Item #19

Closter school expansion again is at top of agenda

Wednesday, December 12, 2001

By RICHARD COWEN
Staff Writer

CLOSTER -- The Board of Education appears ready to break the political logjam over school expansion and now is moving to hold another ballot proposal for additional classroom space.

After two failed ballot questions and two years of political wrangling among parents and community activists hoping to solve crowding, school officials have put a third school bond proposal on the fast track.

The board is expected to sit down tonight and work out final details of a school expansion plan that trustees want to put before voters in March. On Monday night, the board is scheduled to hire its bond counsel to handle financing for the project.

At this point, the only sure component of the plan is additional classrooms at Hillside School to ease crowding. The future of Tenakill Middle School is less certain. Although new classrooms are needed, some school officials believe that moving the fifth grade to Hillside School would solve the problem.

The price tag? That's not pinned down yet, either. But trustee Jesse Rosenblum said the board had planned to spend around $10 million -- nearly double the $5.8 million voters rejected in January 2000.

Adding classrooms to old buildings means the idea of a third school is dead. Over the summer, a citizens advisory committee was formed to consider either buying back the 102-year-old Village School, which was closed in 1996 and sold to a private developer, or building a new school on vacant land.

But renovating the Village School was estimated to cost upward of $15 million and deemed too expensive. And a new school fell through when the borough said land in Schauble Park was unavailable.

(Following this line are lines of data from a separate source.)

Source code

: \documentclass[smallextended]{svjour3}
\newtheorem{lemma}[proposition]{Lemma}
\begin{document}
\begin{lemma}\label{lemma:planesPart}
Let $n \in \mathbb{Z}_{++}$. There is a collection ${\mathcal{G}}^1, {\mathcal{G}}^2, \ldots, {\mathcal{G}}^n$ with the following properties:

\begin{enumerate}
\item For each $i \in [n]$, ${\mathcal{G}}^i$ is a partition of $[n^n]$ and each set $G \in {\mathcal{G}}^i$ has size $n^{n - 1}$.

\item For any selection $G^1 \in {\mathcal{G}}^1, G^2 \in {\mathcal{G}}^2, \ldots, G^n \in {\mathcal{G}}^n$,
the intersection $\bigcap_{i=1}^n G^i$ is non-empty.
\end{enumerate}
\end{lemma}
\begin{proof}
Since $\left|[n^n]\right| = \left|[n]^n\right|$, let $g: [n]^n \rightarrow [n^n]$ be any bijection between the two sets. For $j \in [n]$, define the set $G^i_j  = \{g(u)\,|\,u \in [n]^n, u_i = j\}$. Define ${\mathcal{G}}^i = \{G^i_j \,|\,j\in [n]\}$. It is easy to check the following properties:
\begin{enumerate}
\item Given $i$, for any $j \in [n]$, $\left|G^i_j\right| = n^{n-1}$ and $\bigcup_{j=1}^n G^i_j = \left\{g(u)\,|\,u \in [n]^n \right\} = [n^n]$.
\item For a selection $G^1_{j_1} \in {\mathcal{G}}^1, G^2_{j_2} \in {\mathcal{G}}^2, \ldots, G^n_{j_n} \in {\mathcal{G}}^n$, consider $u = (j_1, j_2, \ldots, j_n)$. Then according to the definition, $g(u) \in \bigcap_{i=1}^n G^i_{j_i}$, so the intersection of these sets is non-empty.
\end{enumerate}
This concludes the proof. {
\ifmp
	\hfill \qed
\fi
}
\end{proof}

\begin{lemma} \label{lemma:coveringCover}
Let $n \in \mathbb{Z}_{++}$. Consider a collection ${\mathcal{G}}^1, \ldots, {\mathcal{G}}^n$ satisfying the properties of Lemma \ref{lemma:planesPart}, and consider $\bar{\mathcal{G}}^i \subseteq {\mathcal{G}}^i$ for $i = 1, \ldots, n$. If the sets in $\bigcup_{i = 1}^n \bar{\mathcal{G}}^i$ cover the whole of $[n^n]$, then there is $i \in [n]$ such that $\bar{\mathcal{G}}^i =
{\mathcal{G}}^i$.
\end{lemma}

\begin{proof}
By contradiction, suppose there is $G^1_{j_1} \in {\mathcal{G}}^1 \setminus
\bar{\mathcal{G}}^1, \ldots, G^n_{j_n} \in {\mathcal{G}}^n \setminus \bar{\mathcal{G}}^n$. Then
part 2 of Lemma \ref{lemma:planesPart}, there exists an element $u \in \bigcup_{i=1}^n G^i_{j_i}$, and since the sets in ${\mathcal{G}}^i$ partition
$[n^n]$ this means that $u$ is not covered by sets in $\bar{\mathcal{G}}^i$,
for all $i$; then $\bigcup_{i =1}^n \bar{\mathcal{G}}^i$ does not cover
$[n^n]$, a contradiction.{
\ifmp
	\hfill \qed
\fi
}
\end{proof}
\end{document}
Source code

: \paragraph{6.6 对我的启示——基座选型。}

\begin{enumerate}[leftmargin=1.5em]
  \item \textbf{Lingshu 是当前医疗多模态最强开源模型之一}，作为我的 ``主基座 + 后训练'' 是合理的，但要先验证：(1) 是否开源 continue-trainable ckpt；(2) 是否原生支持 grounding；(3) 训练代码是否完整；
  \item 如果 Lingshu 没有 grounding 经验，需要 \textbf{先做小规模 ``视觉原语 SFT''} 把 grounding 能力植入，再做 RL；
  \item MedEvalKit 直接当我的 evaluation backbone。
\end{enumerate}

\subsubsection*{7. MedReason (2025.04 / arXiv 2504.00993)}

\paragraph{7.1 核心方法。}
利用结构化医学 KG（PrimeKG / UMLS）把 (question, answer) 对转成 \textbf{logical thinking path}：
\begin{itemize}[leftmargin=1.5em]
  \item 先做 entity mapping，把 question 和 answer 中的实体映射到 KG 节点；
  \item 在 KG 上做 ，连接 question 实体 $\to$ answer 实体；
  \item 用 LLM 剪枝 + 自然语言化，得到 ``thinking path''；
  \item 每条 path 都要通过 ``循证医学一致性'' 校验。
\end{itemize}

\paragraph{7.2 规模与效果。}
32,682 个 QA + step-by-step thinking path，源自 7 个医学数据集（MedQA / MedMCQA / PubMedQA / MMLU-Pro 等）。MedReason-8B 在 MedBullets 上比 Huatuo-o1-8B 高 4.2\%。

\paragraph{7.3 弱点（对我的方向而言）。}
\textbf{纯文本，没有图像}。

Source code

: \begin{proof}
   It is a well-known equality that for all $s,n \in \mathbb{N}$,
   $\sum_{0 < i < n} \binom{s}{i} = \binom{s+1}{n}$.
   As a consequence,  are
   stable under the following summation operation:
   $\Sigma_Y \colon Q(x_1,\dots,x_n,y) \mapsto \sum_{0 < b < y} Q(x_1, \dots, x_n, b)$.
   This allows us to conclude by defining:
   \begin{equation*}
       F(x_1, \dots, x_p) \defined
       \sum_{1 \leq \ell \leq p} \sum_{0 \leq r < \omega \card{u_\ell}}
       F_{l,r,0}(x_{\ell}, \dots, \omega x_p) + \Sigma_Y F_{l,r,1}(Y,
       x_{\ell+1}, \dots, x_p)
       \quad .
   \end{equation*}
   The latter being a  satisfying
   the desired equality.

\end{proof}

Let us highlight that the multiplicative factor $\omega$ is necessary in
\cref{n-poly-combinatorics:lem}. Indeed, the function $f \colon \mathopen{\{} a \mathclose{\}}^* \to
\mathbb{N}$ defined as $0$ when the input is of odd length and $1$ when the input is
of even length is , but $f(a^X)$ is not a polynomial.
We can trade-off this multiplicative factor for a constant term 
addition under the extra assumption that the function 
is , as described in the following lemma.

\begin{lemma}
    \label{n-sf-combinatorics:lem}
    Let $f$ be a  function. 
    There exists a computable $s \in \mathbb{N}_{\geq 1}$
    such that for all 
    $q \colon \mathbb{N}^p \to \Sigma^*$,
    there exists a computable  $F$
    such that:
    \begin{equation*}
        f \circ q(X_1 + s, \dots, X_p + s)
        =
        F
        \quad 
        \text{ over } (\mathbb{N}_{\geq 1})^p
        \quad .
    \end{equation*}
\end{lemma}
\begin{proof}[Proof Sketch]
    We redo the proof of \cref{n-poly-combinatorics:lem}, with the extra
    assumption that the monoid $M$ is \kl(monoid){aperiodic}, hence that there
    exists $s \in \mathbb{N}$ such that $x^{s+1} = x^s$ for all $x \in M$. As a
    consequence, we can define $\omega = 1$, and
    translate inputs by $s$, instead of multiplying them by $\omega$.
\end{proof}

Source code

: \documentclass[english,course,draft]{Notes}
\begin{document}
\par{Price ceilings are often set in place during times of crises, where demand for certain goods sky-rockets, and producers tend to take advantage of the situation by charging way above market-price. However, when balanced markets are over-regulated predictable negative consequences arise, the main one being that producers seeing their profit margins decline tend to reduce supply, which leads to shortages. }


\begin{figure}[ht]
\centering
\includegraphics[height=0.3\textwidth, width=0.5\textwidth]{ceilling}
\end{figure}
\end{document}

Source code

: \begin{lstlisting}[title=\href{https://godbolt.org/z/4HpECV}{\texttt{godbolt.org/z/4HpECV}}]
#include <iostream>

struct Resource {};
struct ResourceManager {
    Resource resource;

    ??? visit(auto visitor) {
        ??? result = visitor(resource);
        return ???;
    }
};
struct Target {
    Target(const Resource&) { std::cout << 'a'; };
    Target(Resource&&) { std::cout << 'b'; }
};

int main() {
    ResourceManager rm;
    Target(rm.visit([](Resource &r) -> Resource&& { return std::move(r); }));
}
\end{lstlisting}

Now proponents of both options are lining up against the balloting, and that could make passage difficult.

Rosenblum said the board didn't look hard enough for vacant land. He said adding space to Hillside or Tenakill schools is just a Band-Aid approach. If enrollment reaches 1,400, as it did in 1968, the district will face another space crunch, he said.

Current enrollment is 1,130 students; projections put it at 1,250 within a few years.

And another resident, Joe Tait, said that Village School was a viable option -- and that board estimates of $15 million to renovate it were inflated. Tait said district attempts to reduce class size to 20 students were not financially feasible.

"It's just a shame that the board is not listening to the community and not listening to the taxpayers," Tait said.

School board President Bibi Hameed could not be reached for comment. Superintendent Jeffrey P. Feifer did not return calls seeking comment.